Более того, парадоксальность ревизионизма заключается в том, что он стремится преуменьшить историческую значимость и преобразующую силу революции, чье небывалое и непреходящее значение очевидно для всех, кто не страдает интеллектуальной ограниченностью или узостью взглядов [239], или склонностью к неоправданному смещению акцентов, присущей специалистам в определенной области.
Власть народа, которую не следует ассоциировать с ее доморощенным вариантом в виде периодически проводимых выборов путем всеобщего голосования, проявляется редко и еще реже осуществляется. Когда же она все-таки воплощается, как это имело место в ряде случаев на нескольких континентах в год двухсотлетия французской революции — скажем, в Пекине в конце весны 1989 года, — то это представляет собой весьма впечатляющее зрелище. Ни в одной революции до 1789 года не проявлялась она столь очевидно, не давала столь быстрых результатов и не носила столь решительного характера.
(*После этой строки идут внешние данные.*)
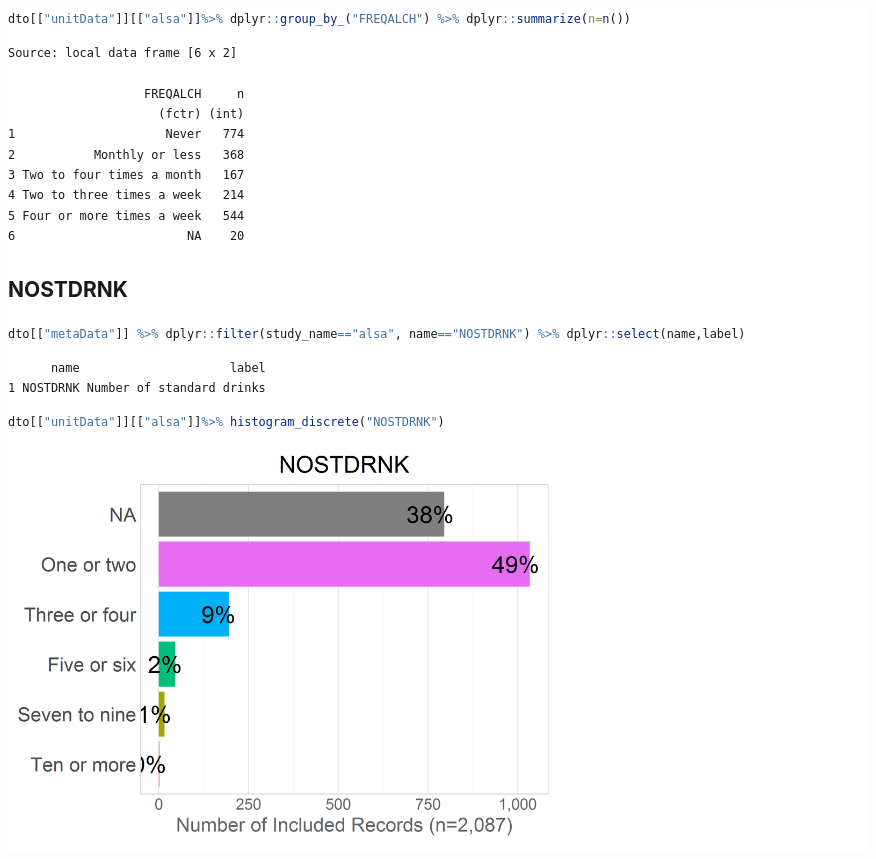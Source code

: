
 ```r
dto[["unitData"]][["alsa"]]%>% dplyr::group_by_("FREQALCH") %>% dplyr::summarize(n=n())
```

```
Source: local data frame [6 x 2]

                   FREQALCH     n
                     (fctr) (int)
1                     Never   774
2           Monthly or less   368
3 Two to four times a month   167
4 Two to three times a week   214
5 Four or more times a week   544
6                        NA    20
```

## NOSTDRNK

```r
dto[["metaData"]] %>% dplyr::filter(study_name=="alsa", name=="NOSTDRNK") %>% dplyr::select(name,label)
```

```
      name                     label
1 NOSTDRNK Number of standard drinks
```

```r
dto[["unitData"]][["alsa"]]%>% histogram_discrete("NOSTDRNK")
```

<img src="basic-graphs/alsa-NOSTDRNK-1.png" title="" alt="" width="550px" />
Именно в силу этого Великая французская революция стала революцией. Ибо никак нельзя подвергнуть ревизии тот факт, что
«до начала лета 1789 года конфликт между «аристократами» и «патриотами» в Национальном собрании напоминал ту борьбу по поводу конституции, которая велась в большинстве стран Западной Европы с середины столетия… \134\ Когда в июле — августе 1789 года в борьбу вступил простой народ, он превратил конфликт между высшими слоями общества в нечто совсем иное»,
вызвав всего за несколько недель падение государственной власти и администрации и утрату власти дворянства в деревне [240]. Именно в результате этого «Декларация прав человека и гражданина» имела намного больший международный резонанс, чем американские образцы, вызвавшие ее к жизни; все введенные во Франции новшества, включая новую политическую терминологию, были более охотно восприняты в других странах, что создало свои сложности и конфликты, а сама революция стала событием эпическим, страшным, грандиозным, апокалипсическим и в своем роде уникальным, то есть одновременно и вселяющим ужас, и повергающим в восторг.
Именно поэтому мужчины и женщины считали ее
«самым страшным и важным явлением во всей истории» [241].
Именно поэтому Карлейль писал:
«Мне часто кажется, что подлинная История (то необъяснимо невозможное, что я понимаю под Историей французской революции) была великой Поэмой нашего Времени, что человек, который смог бы написать правду обо всем этом, был бы величайшим среди всех других писателей и певцов» [242].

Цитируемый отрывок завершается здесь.